NU IT
Northwestern University Information Technology
MorphAdorner Northwestern
 
Using An Adorned Text

Introduction

Once you have MorphAdorned a text you probably want to do something with it. The AdornedXMLReader allows you to read an adorned file and extract a list of ExtendedAdornedWord entries. In addition to the morphological information encoded in adorned files, each ExtendedAdornedWord also provides extra information including the word and sentence number, whether a word occurs in main or paratext, whether a word occurs in verse, the XML tag path, and other things. AdornedXMLReader also allows you to extract sentences easily.

Sample text

We will use Nathaniel Hawthorne's short story "The Shaker Bridal" from Twice Told Tales as a sample text. The adorned XML text is found in eaf434.zip.

To load the word information from an adorned file, create an AdornedXMLReader and pass the name of the adorned file to read as a parameter. Here we load eaf434.xml which contains the adorned XML for "The Shaker Bridal."
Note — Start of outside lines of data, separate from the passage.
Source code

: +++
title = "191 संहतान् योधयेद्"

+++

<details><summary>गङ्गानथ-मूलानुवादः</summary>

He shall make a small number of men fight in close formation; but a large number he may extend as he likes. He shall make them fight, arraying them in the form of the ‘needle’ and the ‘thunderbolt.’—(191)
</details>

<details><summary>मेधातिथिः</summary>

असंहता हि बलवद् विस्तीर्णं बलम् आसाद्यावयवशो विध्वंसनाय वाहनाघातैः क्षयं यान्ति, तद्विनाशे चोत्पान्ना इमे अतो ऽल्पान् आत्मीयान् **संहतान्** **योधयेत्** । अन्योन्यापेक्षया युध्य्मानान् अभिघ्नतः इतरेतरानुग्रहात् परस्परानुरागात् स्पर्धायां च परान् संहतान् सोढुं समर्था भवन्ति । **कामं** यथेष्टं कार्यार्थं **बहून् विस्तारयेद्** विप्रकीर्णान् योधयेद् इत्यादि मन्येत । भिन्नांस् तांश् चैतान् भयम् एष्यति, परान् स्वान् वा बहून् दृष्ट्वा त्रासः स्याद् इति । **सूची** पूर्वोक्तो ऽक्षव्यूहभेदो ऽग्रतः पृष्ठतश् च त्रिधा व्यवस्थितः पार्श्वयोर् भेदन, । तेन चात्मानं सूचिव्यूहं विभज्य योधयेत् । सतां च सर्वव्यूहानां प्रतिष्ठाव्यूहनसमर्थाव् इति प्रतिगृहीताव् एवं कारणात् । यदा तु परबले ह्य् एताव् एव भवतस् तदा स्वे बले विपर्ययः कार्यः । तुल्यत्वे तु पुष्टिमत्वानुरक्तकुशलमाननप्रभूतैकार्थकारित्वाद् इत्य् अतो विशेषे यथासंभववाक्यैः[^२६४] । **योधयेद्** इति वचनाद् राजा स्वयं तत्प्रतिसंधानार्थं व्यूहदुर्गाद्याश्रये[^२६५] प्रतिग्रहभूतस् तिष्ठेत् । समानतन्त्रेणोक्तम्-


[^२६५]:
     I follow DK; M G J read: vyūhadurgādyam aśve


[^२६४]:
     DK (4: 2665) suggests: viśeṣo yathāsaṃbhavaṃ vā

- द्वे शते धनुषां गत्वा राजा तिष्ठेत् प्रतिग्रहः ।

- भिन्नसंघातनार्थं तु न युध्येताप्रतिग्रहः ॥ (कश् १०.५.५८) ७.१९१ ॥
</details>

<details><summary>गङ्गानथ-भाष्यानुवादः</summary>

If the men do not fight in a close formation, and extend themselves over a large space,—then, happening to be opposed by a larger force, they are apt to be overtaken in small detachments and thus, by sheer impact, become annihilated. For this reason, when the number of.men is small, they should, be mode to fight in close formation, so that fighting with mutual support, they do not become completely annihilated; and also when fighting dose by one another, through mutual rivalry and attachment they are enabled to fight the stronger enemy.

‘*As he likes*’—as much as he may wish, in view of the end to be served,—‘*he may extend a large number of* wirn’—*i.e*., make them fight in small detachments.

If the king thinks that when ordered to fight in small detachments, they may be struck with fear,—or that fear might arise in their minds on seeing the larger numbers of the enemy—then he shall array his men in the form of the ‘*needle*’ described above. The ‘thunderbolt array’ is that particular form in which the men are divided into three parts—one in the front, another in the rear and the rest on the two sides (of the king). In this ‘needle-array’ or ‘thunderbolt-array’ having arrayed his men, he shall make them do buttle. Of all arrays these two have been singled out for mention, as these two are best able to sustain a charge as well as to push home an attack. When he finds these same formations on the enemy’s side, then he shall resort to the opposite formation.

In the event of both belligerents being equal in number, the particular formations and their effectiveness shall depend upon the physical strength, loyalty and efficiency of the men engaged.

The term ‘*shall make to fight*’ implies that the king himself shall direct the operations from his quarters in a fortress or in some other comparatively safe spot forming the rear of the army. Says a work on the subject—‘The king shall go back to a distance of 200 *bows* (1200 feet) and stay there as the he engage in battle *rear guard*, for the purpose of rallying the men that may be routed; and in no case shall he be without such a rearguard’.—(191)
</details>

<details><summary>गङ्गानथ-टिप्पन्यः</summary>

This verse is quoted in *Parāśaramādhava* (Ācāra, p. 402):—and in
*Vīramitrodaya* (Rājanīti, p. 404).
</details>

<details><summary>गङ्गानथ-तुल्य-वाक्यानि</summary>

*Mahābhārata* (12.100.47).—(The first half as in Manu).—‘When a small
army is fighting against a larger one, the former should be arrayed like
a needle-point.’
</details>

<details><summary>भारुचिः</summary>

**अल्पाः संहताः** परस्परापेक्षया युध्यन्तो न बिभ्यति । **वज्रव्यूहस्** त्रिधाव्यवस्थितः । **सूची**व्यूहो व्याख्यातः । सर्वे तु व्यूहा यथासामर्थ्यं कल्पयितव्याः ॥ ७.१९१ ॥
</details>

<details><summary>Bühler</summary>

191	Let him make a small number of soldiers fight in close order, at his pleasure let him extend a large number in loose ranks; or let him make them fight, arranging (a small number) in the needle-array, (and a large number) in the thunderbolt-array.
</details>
    AdornedXMLReader xmlReader = new AdornedXMLReader( "eaf434.xml" );

To extract the list of word IDs, use the getAdornedWordIDs method of AdornedXMLReader.

    List<String> wordIDs   =
        xmlReader.getAdornedWordIDs();

Given a word ID you can use the getExtendedAdornedWord method of AdornedXMLReader to obtain the word information as an ExtendedAdornedWord.
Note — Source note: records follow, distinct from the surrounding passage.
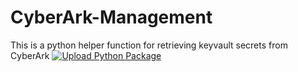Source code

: # CyberArk-Management
This is a python helper function for retrieving keyvault secrets from CyberArk
[![Upload Python Package](https://github.com/ayajnik/CyberArk-Management/actions/workflows/python-publish.yml/badge.svg?event=workflow_run)](https://github.com/ayajnik/CyberArk-Management/actions/workflows/python-publish.yml)
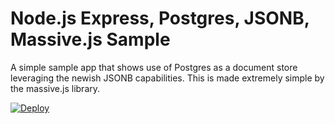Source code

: # Node.js Express, Postgres, JSONB, Massive.js Sample

A simple sample app that shows use of Postgres as a document store leveraging the newish JSONB capabilities. This is made extremely simple by the massive.js library.

[![Deploy](https://www.herokucdn.com/deploy/button.png)](https://heroku.com/deploy)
To extract the list of sentences, use the getSentences method of AdornedXMLReader.

    List<List<ExtendedAdornedWord>> sentences   =
        xmlReader.getSentences();

Generating displayable sentences

You can regenerate displayable sentences using the SentenceMelder class, which only requires a list of ExtendedAdornedWord entries. Here we print the first five sentences of an adorned file.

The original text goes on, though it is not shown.